» **EXERCISE INSTRUCTIONS**:
Search the records below for the word "sound". Copy each line where it occurs.

________________________________________

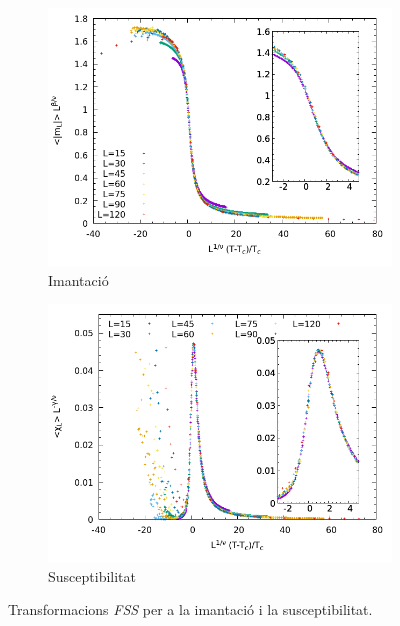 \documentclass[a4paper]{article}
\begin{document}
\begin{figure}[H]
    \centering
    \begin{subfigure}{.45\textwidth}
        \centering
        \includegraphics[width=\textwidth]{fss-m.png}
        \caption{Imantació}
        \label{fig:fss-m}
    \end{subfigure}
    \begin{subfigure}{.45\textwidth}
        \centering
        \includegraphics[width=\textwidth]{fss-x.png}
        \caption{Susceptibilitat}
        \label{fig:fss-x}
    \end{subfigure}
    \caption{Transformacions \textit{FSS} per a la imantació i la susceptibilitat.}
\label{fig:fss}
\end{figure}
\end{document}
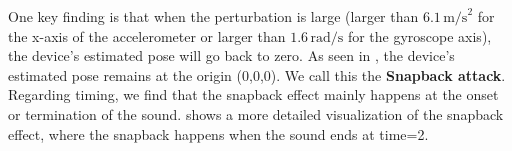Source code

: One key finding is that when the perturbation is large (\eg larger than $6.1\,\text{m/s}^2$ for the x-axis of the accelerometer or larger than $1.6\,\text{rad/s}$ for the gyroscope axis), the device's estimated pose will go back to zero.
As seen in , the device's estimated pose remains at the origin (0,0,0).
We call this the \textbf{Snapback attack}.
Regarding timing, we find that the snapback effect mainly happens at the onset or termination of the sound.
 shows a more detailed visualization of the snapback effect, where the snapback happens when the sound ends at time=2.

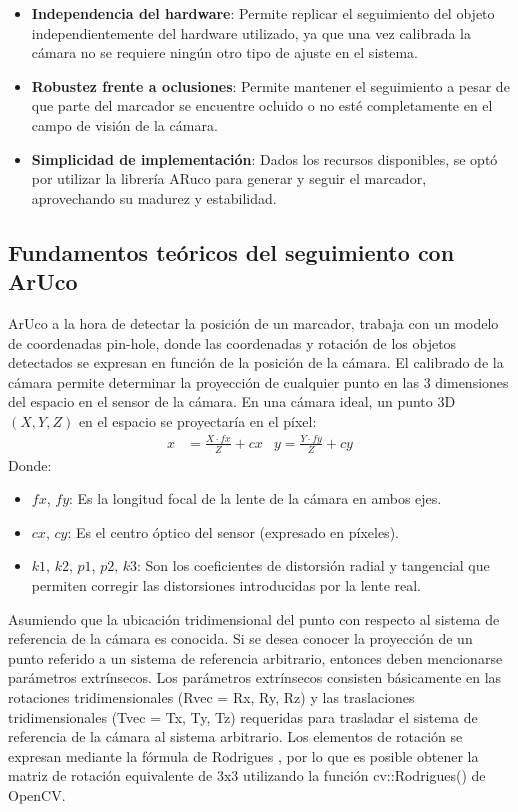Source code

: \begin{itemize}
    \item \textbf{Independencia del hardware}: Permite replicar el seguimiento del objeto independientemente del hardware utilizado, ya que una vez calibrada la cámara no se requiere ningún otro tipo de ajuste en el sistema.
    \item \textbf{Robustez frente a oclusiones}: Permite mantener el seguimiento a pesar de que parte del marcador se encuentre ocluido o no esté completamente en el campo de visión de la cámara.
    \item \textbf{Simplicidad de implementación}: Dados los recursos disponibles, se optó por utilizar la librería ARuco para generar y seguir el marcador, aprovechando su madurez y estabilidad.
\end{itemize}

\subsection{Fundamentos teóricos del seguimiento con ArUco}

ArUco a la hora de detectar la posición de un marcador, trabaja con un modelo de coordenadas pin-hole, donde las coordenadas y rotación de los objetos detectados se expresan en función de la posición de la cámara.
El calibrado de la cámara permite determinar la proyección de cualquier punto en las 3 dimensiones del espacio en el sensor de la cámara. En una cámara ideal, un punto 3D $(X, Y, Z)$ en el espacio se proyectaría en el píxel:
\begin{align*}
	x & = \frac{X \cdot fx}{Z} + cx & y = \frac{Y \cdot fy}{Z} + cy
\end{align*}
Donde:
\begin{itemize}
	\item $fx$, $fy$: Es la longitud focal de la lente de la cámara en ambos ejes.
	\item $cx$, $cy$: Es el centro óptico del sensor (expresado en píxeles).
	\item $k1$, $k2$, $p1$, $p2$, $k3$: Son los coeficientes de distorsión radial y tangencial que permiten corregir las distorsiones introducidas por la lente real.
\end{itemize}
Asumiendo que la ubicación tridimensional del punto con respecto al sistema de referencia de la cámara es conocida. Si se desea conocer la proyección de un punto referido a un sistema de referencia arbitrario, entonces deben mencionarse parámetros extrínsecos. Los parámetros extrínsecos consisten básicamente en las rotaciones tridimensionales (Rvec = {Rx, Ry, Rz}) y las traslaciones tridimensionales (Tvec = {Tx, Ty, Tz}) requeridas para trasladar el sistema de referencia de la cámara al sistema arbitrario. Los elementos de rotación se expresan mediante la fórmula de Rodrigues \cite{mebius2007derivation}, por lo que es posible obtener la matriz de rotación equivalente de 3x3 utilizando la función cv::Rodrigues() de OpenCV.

________________________________________

» **RESULT OF THIS EXERCISE**:
Regarding timing, we find that the snapback effect mainly happens at the onset or termination of the sound.
 shows a more detailed visualization of the snapback effect, where the snapback happens when the sound ends at time=2.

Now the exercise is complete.